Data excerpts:
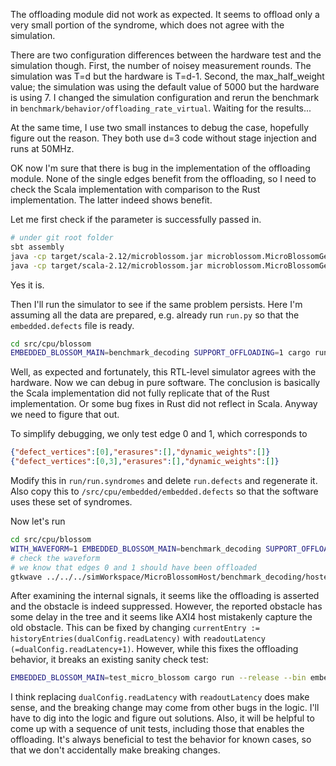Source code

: The offloading module did not work as expected.
It seems to offload only a very small portion of the syndrome, which does not agree with the simulation.

There are two configuration differences between the hardware test and the simulation though.
First, the number of noisey measurement rounds.
The simulation was T=d but the hardware is T=d-1.
Second, the max_half_weight value; the simulation was using the default value of 5000 but the hardware is using 7.
I changed the simulation configuration and rerun the benchmark in `benchmark/behavior/offloading_rate_virtual`.
Waiting for the results...

At the same time, I use two small instances to debug the case, hopefully figure out the reason.
They both use d=3 code without stage injection and runs at 50MHz.

OK now I'm sure that there is bug in the implementation of the offloading module.
None of the single edges benefit from the offloading, so I need to check the Scala implementation with
comparison to the Rust implementation.
The latter indeed shows benefit.

Let me first check if the parameter is successfully passed in.

```sh
# under git root folder
sbt assembly
java -cp target/scala-2.12/microblossom.jar microblossom.MicroBlossomGenerator --support-offloading --output-dir benchmark/hardware/unit_tests/3_debug_offloading/hardware/offloaded_true/offloaded_true_verilog --graph benchmark/hardware/unit_tests/3_debug_offloading/hardware/prepare.json
java -cp target/scala-2.12/microblossom.jar microblossom.MicroBlossomGenerator --output-dir benchmark/hardware/unit_tests/3_debug_offloading/hardware/offloaded_false/offloaded_false_verilog --graph benchmark/hardware/unit_tests/3_debug_offloading/hardware/prepare.json
```

Yes it is.

Then I'll run the simulator to see if the same problem persists.
Here I'm assuming all the data are prepared, e.g. already run `run.py` so that the `embedded.defects` file is ready.

```sh
cd src/cpu/blossom
EMBEDDED_BLOSSOM_MAIN=benchmark_decoding SUPPORT_OFFLOADING=1 cargo run --release --bin embedded_simulator -- ../../../benchmark/hardware/unit_tests/3_debug_offloading/hardware/prepare.json
```

Well, as expected and fortunately, this RTL-level simulator agrees with the hardware.
Now we can debug in pure software.
The conclusion is basically the Scala implementation did not fully replicate that of the Rust implementation.
Or some bug fixes in Rust did not reflect in Scala.
Anyway we need to figure that out.

To simplify debugging, we only test edge 0 and 1, which corresponds to
```json
{"defect_vertices":[0],"erasures":[],"dynamic_weights":[]}
{"defect_vertices":[0,3],"erasures":[],"dynamic_weights":[]}
```

Modify this in `run/run.syndromes` and delete `run.defects` and regenerate it.
Also copy this to `/src/cpu/embedded/embedded.defects` so that the software uses these set of syndromes.

Now let's run

```sh
cd src/cpu/blossom
WITH_WAVEFORM=1 EMBEDDED_BLOSSOM_MAIN=benchmark_decoding SUPPORT_OFFLOADING=1 cargo run --release --bin embedded_simulator -- ../../../benchmark/hardware/unit_tests/3_debug_offloading/hardware/prepare.json
# check the waveform
# we know that edges 0 and 1 should have been offloaded
gtkwave ../../../simWorkspace/MicroBlossomHost/benchmark_decoding/hosted.fst
```

After examining the internal signals, it seems like the offloading is asserted and the obstacle is indeed suppressed.
However, the reported obstacle has some delay in the tree and it seems like AXI4 host mistakenly capture the old obstacle.
This can be fixed by changing `currentEntry := historyEntries(dualConfig.readLatency)` with `readoutLatency (=dualConfig.readLatency+1)`.
However, while this fixes the offloading behavior, it breaks an existing sanity check test:

```sh
EMBEDDED_BLOSSOM_MAIN=test_micro_blossom cargo run --release --bin embedded_simulator -- ../../../resources/graphs/example_code_capacity_d3.json
```
I think replacing `dualConfig.readLatency` with `readoutLatency` does make sense, and the breaking change may come from other bugs in the logic.
I'll have to dig into the logic and figure out solutions.
Also, it will be helpful to come up with a sequence of unit tests, including those that enables the offloading.
It's always beneficial to test the behavior for known cases, so that we don't accidentally make breaking changes.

Exercise prompt: This exercise calls for the records to be given again exactly, without the images.

Output for this exercise:
Source code

: The offloading module did not work as expected.
It seems to offload only a very small portion of the syndrome, which does not agree with the simulation.

There are two configuration differences between the hardware test and the simulation though.
First, the number of noisey measurement rounds.
The simulation was T=d but the hardware is T=d-1.
Second, the max_half_weight value; the simulation was using the default value of 5000 but the hardware is using 7.
I changed the simulation configuration and rerun the benchmark in `benchmark/behavior/offloading_rate_virtual`.
Waiting for the results...

At the same time, I use two small instances to debug the case, hopefully figure out the reason.
They both use d=3 code without stage injection and runs at 50MHz.

OK now I'm sure that there is bug in the implementation of the offloading module.
None of the single edges benefit from the offloading, so I need to check the Scala implementation with
comparison to the Rust implementation.
The latter indeed shows benefit.

Let me first check if the parameter is successfully passed in.

```sh
# under git root folder
sbt assembly
java -cp target/scala-2.12/microblossom.jar microblossom.MicroBlossomGenerator --support-offloading --output-dir benchmark/hardware/unit_tests/3_debug_offloading/hardware/offloaded_true/offloaded_true_verilog --graph benchmark/hardware/unit_tests/3_debug_offloading/hardware/prepare.json
java -cp target/scala-2.12/microblossom.jar microblossom.MicroBlossomGenerator --output-dir benchmark/hardware/unit_tests/3_debug_offloading/hardware/offloaded_false/offloaded_false_verilog --graph benchmark/hardware/unit_tests/3_debug_offloading/hardware/prepare.json
```

Yes it is.

Then I'll run the simulator to see if the same problem persists.
Here I'm assuming all the data are prepared, e.g. already run `run.py` so that the `embedded.defects` file is ready.

```sh
cd src/cpu/blossom
EMBEDDED_BLOSSOM_MAIN=benchmark_decoding SUPPORT_OFFLOADING=1 cargo run --release --bin embedded_simulator -- ../../../benchmark/hardware/unit_tests/3_debug_offloading/hardware/prepare.json
```

Well, as expected and fortunately, this RTL-level simulator agrees with the hardware.
Now we can debug in pure software.
The conclusion is basically the Scala implementation did not fully replicate that of the Rust implementation.
Or some bug fixes in Rust did not reflect in Scala.
Anyway we need to figure that out.

To simplify debugging, we only test edge 0 and 1, which corresponds to
```json
{"defect_vertices":[0],"erasures":[],"dynamic_weights":[]}
{"defect_vertices":[0,3],"erasures":[],"dynamic_weights":[]}
```

Modify this in `run/run.syndromes` and delete `run.defects` and regenerate it.
Also copy this to `/src/cpu/embedded/embedded.defects` so that the software uses these set of syndromes.

Now let's run

```sh
cd src/cpu/blossom
WITH_WAVEFORM=1 EMBEDDED_BLOSSOM_MAIN=benchmark_decoding SUPPORT_OFFLOADING=1 cargo run --release --bin embedded_simulator -- ../../../benchmark/hardware/unit_tests/3_debug_offloading/hardware/prepare.json
# check the waveform
# we know that edges 0 and 1 should have been offloaded
gtkwave ../../../simWorkspace/MicroBlossomHost/benchmark_decoding/hosted.fst
```

After examining the internal signals, it seems like the offloading is asserted and the obstacle is indeed suppressed.
However, the reported obstacle has some delay in the tree and it seems like AXI4 host mistakenly capture the old obstacle.
This can be fixed by changing `currentEntry := historyEntries(dualConfig.readLatency)` with `readoutLatency (=dualConfig.readLatency+1)`.
However, while this fixes the offloading behavior, it breaks an existing sanity check test:

```sh
EMBEDDED_BLOSSOM_MAIN=test_micro_blossom cargo run --release --bin embedded_simulator -- ../../../resources/graphs/example_code_capacity_d3.json
```
I think replacing `dualConfig.readLatency` with `readoutLatency` does make sense, and the breaking change may come from other bugs in the logic.
I'll have to dig into the logic and figure out solutions.
Also, it will be helpful to come up with a sequence of unit tests, including those that enables the offloading.
It's always beneficial to test the behavior for known cases, so that we don't accidentally make breaking changes.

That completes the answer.